Task goal
Within the records that follow, find every line containing the string "ivanjtm". Copy those lines.

Supplied material
--------------------

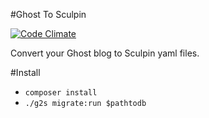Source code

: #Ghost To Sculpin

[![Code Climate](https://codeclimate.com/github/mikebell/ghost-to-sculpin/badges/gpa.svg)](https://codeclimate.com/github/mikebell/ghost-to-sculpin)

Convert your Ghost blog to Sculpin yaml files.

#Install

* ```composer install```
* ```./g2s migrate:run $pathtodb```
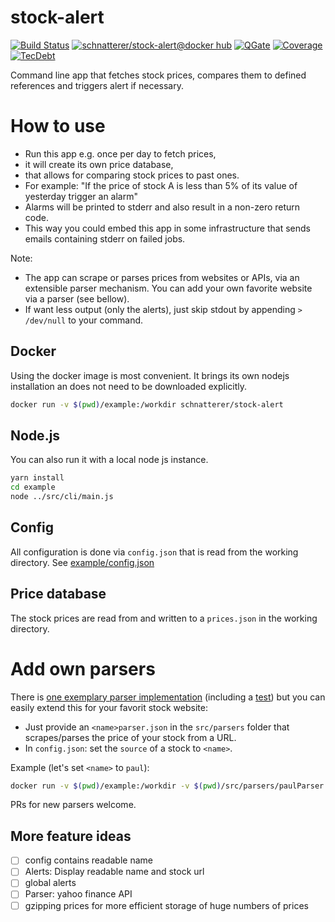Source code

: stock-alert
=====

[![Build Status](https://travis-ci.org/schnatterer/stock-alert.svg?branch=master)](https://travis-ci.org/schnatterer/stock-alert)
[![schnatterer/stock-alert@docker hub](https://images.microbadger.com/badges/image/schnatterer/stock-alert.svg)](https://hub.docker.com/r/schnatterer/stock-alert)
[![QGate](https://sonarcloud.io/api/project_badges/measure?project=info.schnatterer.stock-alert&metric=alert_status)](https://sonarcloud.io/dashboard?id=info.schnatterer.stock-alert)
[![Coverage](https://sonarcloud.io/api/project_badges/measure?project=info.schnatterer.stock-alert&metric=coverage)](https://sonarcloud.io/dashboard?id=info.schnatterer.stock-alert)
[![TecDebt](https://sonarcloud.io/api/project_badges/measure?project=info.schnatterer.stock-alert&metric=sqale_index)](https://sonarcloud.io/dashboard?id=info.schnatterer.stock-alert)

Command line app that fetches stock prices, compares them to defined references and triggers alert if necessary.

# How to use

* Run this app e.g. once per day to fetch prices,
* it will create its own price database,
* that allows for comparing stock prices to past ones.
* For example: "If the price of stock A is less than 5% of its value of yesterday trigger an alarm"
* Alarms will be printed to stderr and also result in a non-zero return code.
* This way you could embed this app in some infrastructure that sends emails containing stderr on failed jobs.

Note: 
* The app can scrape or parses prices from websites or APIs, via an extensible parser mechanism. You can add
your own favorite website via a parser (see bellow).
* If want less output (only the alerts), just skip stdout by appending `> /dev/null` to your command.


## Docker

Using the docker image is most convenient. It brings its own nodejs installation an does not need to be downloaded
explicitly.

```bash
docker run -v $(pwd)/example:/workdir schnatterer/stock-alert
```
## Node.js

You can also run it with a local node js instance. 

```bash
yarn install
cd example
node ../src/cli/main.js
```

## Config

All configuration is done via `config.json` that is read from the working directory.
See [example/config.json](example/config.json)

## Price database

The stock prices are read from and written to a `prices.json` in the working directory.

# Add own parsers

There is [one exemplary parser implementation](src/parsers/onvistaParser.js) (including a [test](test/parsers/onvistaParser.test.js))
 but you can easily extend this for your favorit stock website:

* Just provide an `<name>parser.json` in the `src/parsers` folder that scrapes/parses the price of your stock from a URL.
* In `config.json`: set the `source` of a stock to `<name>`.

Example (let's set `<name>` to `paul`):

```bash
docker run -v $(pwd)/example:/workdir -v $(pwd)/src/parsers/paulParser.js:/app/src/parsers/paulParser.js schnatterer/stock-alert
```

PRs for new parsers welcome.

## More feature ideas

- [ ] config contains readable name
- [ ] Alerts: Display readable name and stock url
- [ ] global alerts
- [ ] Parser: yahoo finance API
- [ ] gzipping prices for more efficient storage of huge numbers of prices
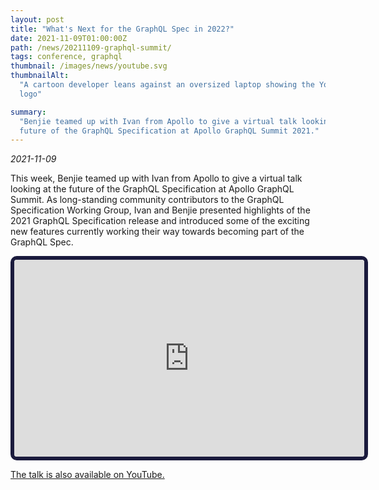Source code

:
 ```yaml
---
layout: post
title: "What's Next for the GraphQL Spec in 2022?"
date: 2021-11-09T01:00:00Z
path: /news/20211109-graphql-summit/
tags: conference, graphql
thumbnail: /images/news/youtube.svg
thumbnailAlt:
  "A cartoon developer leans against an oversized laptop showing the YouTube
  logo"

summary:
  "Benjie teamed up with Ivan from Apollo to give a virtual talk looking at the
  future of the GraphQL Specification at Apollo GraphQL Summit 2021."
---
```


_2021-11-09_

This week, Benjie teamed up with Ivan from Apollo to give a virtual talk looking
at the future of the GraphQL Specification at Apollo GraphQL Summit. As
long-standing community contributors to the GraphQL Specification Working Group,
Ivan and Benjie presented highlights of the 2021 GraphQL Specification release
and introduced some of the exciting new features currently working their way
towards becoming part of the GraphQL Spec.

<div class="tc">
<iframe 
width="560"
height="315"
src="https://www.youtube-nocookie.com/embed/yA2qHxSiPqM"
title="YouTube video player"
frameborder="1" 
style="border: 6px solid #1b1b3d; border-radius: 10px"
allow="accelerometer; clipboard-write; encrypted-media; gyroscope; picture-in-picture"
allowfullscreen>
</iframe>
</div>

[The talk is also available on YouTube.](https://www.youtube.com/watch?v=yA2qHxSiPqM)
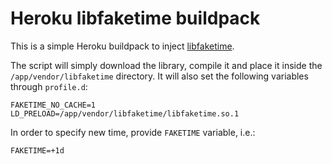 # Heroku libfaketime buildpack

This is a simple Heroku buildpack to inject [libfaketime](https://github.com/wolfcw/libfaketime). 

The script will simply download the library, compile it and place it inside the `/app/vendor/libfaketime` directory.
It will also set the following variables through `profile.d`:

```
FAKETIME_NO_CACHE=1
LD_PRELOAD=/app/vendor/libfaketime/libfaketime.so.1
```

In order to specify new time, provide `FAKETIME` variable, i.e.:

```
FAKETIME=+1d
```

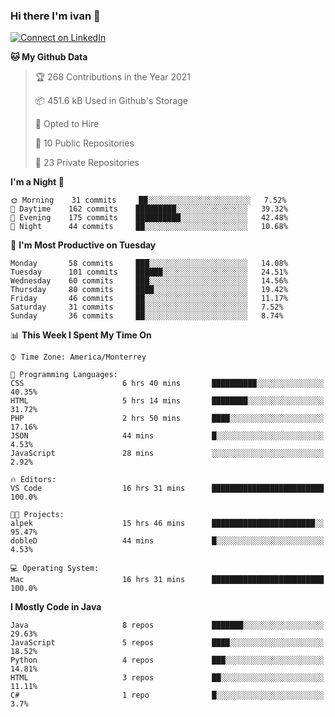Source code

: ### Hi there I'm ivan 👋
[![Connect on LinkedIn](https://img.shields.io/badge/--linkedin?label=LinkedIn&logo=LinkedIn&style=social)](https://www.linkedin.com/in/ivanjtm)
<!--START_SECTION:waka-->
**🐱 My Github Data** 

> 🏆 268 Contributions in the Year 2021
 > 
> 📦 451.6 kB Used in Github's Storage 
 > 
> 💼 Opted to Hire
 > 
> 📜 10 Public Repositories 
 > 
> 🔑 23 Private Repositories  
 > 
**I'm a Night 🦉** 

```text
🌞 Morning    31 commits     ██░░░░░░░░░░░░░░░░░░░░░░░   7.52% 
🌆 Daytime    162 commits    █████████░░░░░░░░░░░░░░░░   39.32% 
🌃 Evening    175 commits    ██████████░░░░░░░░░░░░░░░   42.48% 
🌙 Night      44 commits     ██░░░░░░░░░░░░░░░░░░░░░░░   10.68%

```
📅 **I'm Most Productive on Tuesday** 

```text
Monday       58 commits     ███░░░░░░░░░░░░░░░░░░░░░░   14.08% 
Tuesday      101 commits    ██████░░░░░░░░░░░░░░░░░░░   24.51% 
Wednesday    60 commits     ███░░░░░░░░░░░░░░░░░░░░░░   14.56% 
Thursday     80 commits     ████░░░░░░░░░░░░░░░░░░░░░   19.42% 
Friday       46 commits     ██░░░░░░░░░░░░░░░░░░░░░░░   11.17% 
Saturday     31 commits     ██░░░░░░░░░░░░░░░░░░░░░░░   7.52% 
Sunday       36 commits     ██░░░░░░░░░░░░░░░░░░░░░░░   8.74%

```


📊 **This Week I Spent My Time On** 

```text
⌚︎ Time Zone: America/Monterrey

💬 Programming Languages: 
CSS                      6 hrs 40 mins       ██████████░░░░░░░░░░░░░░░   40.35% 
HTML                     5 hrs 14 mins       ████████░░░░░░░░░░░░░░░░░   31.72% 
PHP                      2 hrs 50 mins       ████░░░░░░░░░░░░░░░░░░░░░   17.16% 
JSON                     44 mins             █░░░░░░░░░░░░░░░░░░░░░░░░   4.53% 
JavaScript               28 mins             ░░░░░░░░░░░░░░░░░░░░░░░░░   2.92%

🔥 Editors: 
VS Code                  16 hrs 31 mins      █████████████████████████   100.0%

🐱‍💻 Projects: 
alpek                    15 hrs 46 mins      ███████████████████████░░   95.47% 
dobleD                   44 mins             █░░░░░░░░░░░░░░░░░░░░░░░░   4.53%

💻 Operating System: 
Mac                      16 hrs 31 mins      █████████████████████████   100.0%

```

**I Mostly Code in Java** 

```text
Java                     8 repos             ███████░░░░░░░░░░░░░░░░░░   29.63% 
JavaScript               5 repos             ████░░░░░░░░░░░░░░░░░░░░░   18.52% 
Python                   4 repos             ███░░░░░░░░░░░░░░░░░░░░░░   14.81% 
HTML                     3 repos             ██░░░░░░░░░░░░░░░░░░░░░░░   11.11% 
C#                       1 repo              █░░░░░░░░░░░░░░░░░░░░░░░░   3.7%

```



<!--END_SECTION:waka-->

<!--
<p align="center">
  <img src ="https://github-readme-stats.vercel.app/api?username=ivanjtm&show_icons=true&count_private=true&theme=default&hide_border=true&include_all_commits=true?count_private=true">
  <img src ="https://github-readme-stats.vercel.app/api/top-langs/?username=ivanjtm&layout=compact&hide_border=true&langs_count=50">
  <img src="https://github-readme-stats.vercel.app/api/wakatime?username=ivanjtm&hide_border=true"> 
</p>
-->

--------------------

Task solution
[![Connect on LinkedIn](https://img.shields.io/badge/--linkedin?label=LinkedIn&logo=LinkedIn&style=social)](https://www.linkedin.com/in/ivanjtm)
  <img src ="https://github-readme-stats.vercel.app/api?username=ivanjtm&show_icons=true&count_private=true&theme=default&hide_border=true&include_all_commits=true?count_private=true">
  <img src ="https://github-readme-stats.vercel.app/api/top-langs/?username=ivanjtm&layout=compact&hide_border=true&langs_count=50">
  <img src="https://github-readme-stats.vercel.app/api/wakatime?username=ivanjtm&hide_border=true"> 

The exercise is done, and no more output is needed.